To sit or not to sit is not a question. I wake up unnecessary early and sit still. Technically it is morning, but it would be pitch black if the city lights went off. No bird chirping, only a street sweeper chipping ice from sidewalks. Light snoring sounds from bedroom.
The dark and early mornings remind me of my first silent retreat in a Thailand monastery. On the first morning the large bell rang, I woke up and fell asleep again. 4:00 in the morning definitely is unnecessary early especially if all you do is meditate all day long. A few minutes later I jumped up again and started to talk in a panic attack to my neighbour next door because I thought they are going to lock the gates before I get out of the dorm. Short after that I remembered that this is a silent retreat. Embarrassed I dressed up and hurried to my cushion.
Now I have trained myself to get out of the bed promptly when the alarm goes on. As if someone would lock the gates soon. To wake up or not is not a question. I stretch and exchange my fluffy pillow for my meditation cushion and sit still. Breathing in, breathing out, count to one. Breathing in, breathing out, count to two. Just sitting still and being with the breath.

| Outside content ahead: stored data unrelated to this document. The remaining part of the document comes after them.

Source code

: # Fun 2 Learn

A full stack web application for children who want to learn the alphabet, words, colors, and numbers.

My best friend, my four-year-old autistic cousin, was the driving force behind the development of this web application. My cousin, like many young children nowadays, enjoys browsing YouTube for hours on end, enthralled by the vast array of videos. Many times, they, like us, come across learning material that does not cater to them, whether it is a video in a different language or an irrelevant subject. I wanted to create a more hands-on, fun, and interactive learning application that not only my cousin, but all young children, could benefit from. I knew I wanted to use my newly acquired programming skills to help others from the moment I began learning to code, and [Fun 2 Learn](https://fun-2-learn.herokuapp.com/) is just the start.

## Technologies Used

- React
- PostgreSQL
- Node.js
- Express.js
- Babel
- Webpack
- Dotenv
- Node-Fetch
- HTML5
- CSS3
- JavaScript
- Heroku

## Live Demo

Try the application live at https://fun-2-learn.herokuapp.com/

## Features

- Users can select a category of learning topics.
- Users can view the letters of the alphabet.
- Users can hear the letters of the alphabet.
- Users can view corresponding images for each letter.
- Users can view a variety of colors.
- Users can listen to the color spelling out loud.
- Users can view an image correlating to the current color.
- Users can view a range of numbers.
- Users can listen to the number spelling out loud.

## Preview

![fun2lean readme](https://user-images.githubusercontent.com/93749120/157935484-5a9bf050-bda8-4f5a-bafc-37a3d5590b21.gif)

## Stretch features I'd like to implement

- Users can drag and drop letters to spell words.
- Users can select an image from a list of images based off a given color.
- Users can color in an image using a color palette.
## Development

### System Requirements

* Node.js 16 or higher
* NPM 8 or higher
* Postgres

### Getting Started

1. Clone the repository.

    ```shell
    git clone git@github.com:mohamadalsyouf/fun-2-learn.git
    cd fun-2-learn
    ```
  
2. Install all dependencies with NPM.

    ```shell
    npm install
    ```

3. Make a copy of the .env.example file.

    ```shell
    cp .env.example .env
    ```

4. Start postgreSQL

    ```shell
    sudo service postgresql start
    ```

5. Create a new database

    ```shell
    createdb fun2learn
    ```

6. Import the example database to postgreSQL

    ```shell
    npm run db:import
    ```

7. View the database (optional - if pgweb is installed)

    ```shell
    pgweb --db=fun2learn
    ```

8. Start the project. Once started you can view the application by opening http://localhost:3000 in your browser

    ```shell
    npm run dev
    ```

Starting a daily practice and continuing it is a matter of overall organisation. And dedication. Mornings are extremely sleepy moments, but it is a time frame before the thoughts and to do lists have taken over. And morning cushion is always there. For starters I woke up every day and just sat on the cushion for few long breaths. Someone would call it no practice at all, but with the right intention any simple activity can be your practice. Chögyam Trungpa in his book Cutting Through Spiritual Materialism tells that even lightning a candle and blowing it out every day with the intention of that being your practice can be good enough to develop a good daily routine. Just sit down on your cushion every day with the confidence that this is all you need to walk your spiritual path. It works. One step at a time.
“Simply stopping, just allowing a gap, is the first step in the practice of meditation.”

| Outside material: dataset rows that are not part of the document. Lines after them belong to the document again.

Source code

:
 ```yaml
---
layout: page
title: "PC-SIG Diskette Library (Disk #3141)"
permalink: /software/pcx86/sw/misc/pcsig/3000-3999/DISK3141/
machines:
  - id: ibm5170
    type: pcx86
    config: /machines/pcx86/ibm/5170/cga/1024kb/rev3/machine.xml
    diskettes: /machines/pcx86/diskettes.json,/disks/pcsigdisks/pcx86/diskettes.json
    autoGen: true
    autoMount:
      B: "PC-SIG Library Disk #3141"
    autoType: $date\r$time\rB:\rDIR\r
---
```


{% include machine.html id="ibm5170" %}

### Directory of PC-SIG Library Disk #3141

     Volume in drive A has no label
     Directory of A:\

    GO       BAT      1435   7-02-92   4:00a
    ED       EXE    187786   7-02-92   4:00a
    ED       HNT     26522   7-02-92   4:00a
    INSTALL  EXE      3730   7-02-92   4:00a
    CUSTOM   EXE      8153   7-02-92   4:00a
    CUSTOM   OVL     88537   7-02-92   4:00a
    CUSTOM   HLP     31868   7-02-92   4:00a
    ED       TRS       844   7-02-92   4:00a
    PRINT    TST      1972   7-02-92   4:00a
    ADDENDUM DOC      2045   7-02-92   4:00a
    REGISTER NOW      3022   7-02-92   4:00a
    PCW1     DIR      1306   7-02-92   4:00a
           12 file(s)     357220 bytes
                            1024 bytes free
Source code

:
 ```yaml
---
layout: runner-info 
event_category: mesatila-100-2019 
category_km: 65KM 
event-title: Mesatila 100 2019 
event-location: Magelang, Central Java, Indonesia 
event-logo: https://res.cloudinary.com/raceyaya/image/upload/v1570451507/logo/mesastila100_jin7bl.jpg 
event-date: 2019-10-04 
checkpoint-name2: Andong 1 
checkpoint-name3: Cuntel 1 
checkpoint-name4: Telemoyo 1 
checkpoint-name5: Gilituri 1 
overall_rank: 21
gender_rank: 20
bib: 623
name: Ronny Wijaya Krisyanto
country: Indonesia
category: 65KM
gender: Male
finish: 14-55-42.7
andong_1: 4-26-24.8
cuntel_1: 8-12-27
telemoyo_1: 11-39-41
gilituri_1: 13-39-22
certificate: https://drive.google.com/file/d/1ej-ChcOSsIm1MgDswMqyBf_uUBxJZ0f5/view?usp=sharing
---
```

Take a look at your busy planner and decide which time of the day is more likely to be repeatedly emptier and book a gap session for yourself. When my kid was an infant, for a continuous period I used his second naptime as the gap-time. Promptly at two o’clock I would sit on the cushion. It worked. And kept my sanity. Find the right timing and grab a cushion.
Actually, the cushion might be not needed unless you decide to anchor your intention of the daily practice that way. But I must admit that it helps your sitting even if you do only five long breaths. Unless you are a flexible yogi. The slightly elevated hip position improves your back alignment and lets the blood circulate down to your legs. Sounds trivial, but the impact is profound. I have made the zafu cushion myself and filled it with buckwheat hull. If you really want, I can make one for you too. But you can simply order yours through Amazon Prime, it will do the same trick. The cushion will be there. And you might even start sitting daily.